## What you need to do
Go through the entries and copy every line that has the string "exteraGram" in it.

## Dataset excerpts
"""
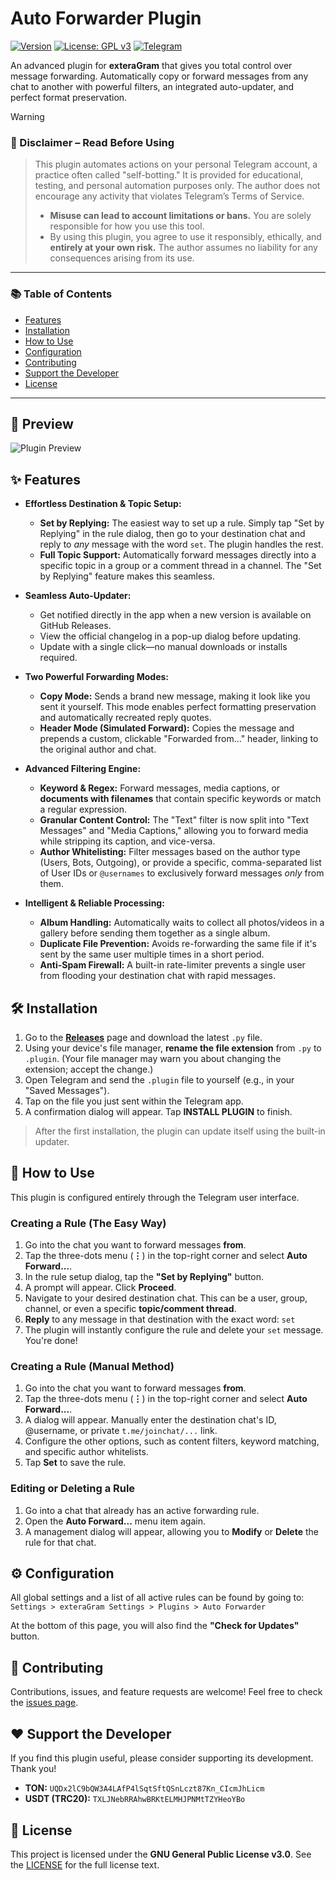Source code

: # Auto Forwarder Plugin

[![Version](https://img.shields.io/badge/version-1.8.0-blue.svg)](https://github.com/0x11DFE/Auto-Forwarder-Plugin/releases)
[![License: GPL v3](https://img.shields.io/badge/License-GPLv3-blue.svg)](https://www.gnu.org/licenses/gpl-3.0)
[![Telegram](https://img.shields.io/badge/author-%40T3SL4-blue.svg)](https://t.me/T3SL4)

An advanced plugin for **exteraGram** that gives you total control over message forwarding. Automatically copy or forward messages from any chat to another with powerful filters, an integrated auto-updater, and perfect format preservation.

> [!WARNING]
> ### 🔐 Disclaimer – Read Before Using
> > This plugin automates actions on your personal Telegram account, a practice often called "self-botting." It is provided for educational, testing, and personal automation purposes only. The author does not encourage any activity that violates Telegram’s Terms of Service.
> > - **Misuse can lead to account limitations or bans.** You are solely responsible for how you use this tool.
> > - By using this plugin, you agree to use it responsibly, ethically, and **entirely at your own risk.** The author assumes no liability for any consequences arising from its use.

---

### 📚 Table of Contents
* [Features](#-features)
* [Installation](#%EF%B8%8F-installation)
* [How to Use](#-how-to-use)
* [Configuration](#%EF%B8%8F-configuration)
* [Contributing](#-contributing)
* [Support the Developer](#%EF%B8%8F-support-the-developer)
* [License](#-license)

---

## 📸 Preview

![Plugin Preview](https://github.com/0x11DFE/Auto-Forwarder-Plugin/raw/refs/heads/main/auto_forwarder_preview.gif)


## ✨ Features

* **Effortless Destination & Topic Setup:**
    * **Set by Replying:** The easiest way to set up a rule. Simply tap "Set by Replying" in the rule dialog, then go to your destination chat and reply to *any* message with the word `set`. The plugin handles the rest.
    * **Full Topic Support:** Automatically forward messages directly into a specific topic in a group or a comment thread in a channel. The "Set by Replying" feature makes this seamless.

* **Seamless Auto-Updater:**
    * Get notified directly in the app when a new version is available on GitHub Releases.
    * View the official changelog in a pop-up dialog before updating.
    * Update with a single click—no manual downloads or installs required.

* **Two Powerful Forwarding Modes:**
    * **Copy Mode:** Sends a brand new message, making it look like you sent it yourself. This mode enables perfect formatting preservation and automatically recreated reply quotes.
    * **Header Mode (Simulated Forward):** Copies the message and prepends a custom, clickable "Forwarded from..." header, linking to the original author and chat.

* **Advanced Filtering Engine:**
    * **Keyword & Regex:** Forward messages, media captions, or **documents with filenames** that contain specific keywords or match a regular expression.
    * **Granular Content Control:** The "Text" filter is now split into "Text Messages" and "Media Captions," allowing you to forward media while stripping its caption, and vice-versa.
    * **Author Whitelisting:** Filter messages based on the author type (Users, Bots, Outgoing), or provide a specific, comma-separated list of User IDs or `@usernames` to exclusively forward messages *only* from them.

* **Intelligent & Reliable Processing:**
    * **Album Handling:** Automatically waits to collect all photos/videos in a gallery before sending them together as a single album.
    * **Duplicate File Prevention:** Avoids re-forwarding the same file if it's sent by the same user multiple times in a short period.
    * **Anti-Spam Firewall:** A built-in rate-limiter prevents a single user from flooding your destination chat with rapid messages.


## 🛠️ Installation

1.  Go to the [**Releases**](https://github.com/0x11DFE/Auto-Forwarder-Plugin/releases) page and download the latest `.py` file.
2.  Using your device's file manager, **rename the file extension** from `.py` to `.plugin`. (Your file manager may warn you about changing the extension; accept the change.)
3.  Open Telegram and send the `.plugin` file to yourself (e.g., in your "Saved Messages").
4.  Tap on the file you just sent within the Telegram app.
5.  A confirmation dialog will appear. Tap **INSTALL PLUGIN** to finish.

> After the first installation, the plugin can update itself using the built-in updater.

## 📖 How to Use

This plugin is configured entirely through the Telegram user interface.

### Creating a Rule (The Easy Way)
1.  Go into the chat you want to forward messages **from**.
2.  Tap the three-dots menu (**⋮**) in the top-right corner and select **Auto Forward...**.
3.  In the rule setup dialog, tap the **"Set by Replying"** button.
4.  A prompt will appear. Click **Proceed**.
5.  Navigate to your desired destination chat. This can be a user, group, channel, or even a specific **topic/comment thread**.
6.  **Reply** to any message in that destination with the exact word: `set`
7.  The plugin will instantly configure the rule and delete your `set` message. You're done!

### Creating a Rule (Manual Method)
1.  Go into the chat you want to forward messages **from**.
2.  Tap the three-dots menu (**⋮**) in the top-right corner and select **Auto Forward...**.
3.  A dialog will appear. Manually enter the destination chat's ID, @username, or private `t.me/joinchat/...` link.
4.  Configure the other options, such as content filters, keyword matching, and specific author whitelists.
5.  Tap **Set** to save the rule.

### Editing or Deleting a Rule
1.  Go into a chat that already has an active forwarding rule.
2.  Open the **Auto Forward...** menu item again.
3.  A management dialog will appear, allowing you to **Modify** or **Delete** the rule for that chat.

## ⚙️ Configuration

All global settings and a list of all active rules can be found by going to:
`Settings > exteraGram Settings > Plugins > Auto Forwarder`

At the bottom of this page, you will also find the **"Check for Updates"** button.


## 🤝 Contributing

Contributions, issues, and feature requests are welcome! Feel free to check the [issues page](https://github.com/0x11DFE/Auto-Forwarder-Plugin/issues).

## ❤️ Support the Developer

If you find this plugin useful, please consider supporting its development. Thank you!

* **TON:** ``UQDx2lC9bQW3A4LAfP4lSqtSftQSnLczt87Kn_CIcmJhLicm``
* **USDT (TRC20):** ``TXLJNebRRAhwBRKtELMHJPNMtTZYHeoYBo``


## 📜 License

This project is licensed under the **GNU General Public License v3.0**. See the [LICENSE](https://www.gnu.org/licenses/gpl-3.0.html) for the full license text.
"""
## Solution to the problem
An advanced plugin for **exteraGram** that gives you total control over message forwarding. Automatically copy or forward messages from any chat to another with powerful filters, an integrated auto-updater, and perfect format preservation.
`Settings > exteraGram Settings > Plugins > Auto Forwarder`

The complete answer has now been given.